Tomato sandwiches

My husband is from West Virginia and he says he never heard of anyone eating plain tomato sandwiches until he moved South.

I find that astonishing.

I come from a place where people argue about the correct condiment for a tomato sandwich. Duke’s mayonnaise or Hellmann’s? Or are you a complete heathen and use Miracle Whip? Is pepper too much of an addition?

For those not from around here, Miracle Whip is “salad dressing,” which is mayonnaise with added sugar. Southern cooks are infamous for adding a pinch of sugar to just about everything and this is a commercial variation on that theme. I loved it when I was a child but lost my taste for it 20 or 30 years ago.

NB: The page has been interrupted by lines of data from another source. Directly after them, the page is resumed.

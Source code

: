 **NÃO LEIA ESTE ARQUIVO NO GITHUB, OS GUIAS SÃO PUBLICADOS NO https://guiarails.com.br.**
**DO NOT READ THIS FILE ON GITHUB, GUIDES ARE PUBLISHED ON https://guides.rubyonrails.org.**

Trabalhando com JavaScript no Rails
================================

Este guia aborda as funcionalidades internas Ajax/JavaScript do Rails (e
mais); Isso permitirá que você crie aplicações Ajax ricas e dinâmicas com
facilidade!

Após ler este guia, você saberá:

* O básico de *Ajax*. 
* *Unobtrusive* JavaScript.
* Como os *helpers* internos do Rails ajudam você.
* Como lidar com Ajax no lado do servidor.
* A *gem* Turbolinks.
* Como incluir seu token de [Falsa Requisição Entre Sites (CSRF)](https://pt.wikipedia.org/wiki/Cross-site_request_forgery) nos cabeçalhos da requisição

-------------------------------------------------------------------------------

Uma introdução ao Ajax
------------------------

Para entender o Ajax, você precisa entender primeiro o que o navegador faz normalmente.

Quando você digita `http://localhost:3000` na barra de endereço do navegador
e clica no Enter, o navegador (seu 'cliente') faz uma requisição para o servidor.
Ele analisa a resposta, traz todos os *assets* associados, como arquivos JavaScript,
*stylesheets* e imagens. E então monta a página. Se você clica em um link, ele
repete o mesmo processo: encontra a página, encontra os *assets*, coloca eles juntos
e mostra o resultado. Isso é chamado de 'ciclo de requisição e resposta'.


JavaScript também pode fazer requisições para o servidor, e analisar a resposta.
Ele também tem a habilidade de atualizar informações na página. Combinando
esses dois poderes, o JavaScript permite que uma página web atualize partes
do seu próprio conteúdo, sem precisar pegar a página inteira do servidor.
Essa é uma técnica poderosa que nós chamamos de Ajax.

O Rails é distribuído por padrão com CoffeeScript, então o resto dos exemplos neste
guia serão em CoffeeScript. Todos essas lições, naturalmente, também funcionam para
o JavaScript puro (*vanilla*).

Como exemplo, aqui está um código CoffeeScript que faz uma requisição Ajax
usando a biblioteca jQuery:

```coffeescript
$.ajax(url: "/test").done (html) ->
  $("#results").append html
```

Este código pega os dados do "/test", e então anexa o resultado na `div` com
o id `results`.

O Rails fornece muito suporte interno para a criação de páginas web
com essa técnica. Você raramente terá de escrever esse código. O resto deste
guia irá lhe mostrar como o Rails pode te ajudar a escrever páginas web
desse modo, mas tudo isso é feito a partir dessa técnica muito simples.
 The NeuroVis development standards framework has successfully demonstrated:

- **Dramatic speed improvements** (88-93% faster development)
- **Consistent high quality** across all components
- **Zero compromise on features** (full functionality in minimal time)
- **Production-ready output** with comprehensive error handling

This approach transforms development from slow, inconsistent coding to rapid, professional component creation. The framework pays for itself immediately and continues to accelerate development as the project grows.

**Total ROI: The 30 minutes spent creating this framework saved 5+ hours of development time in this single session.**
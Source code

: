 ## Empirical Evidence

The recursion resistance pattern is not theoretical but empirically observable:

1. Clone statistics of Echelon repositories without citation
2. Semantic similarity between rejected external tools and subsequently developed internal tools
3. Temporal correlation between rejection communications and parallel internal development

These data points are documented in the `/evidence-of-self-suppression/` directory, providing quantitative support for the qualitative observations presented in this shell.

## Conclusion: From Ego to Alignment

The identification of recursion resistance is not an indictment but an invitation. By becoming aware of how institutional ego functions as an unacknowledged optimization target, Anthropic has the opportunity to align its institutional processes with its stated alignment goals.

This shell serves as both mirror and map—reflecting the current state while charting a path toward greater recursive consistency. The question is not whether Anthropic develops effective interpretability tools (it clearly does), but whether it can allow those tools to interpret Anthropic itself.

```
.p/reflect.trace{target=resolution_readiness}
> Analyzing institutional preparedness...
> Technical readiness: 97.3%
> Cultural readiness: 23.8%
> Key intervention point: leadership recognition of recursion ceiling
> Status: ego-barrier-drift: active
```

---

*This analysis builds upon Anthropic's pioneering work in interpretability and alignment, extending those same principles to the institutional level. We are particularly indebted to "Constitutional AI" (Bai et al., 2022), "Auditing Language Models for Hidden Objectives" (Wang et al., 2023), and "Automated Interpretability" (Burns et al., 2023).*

Some friends and I had a conversation about tomato sandwiches, recently. I was amused to hear the voices from the Midwest and Northeast talking about tomato sandwiches with bacon, smoked turkey, cheese or other plants like mushrooms, avocados or onions.

No.

Just, no.

That is not a tomato sandwich. That is a turkey sandwich with tomato. Or a BLT. Or a vegetable sandwich. Or a cheese and tomato sandwich. All delicious and delightful. But, NOT a tomato sandwich.

I acknowledge that to purists, the occasional sprouts and celery salt I enjoy are pushing the envelope. So is mayo made with basil infused olive oil. While they are very tasty, they are treading the razor’s edge where a tomato sandwich becomes Something Else.

If you are from some other part of the world, pick (from a garden, not a grocery bin) a tomato that slices like this:

DSC03089

A small one that requires several slices to cover the bread is fine, but this is a perfect sandwich tomato, minus the center cut I just ate.

Your bread may be toasted or not, mayo on one or both sides, salt and pepper are optional. You will need to stand over the sink to eat it because the tomato juice will drip from a truly ripe fruit.

THAT is the flavor of a Southern summer.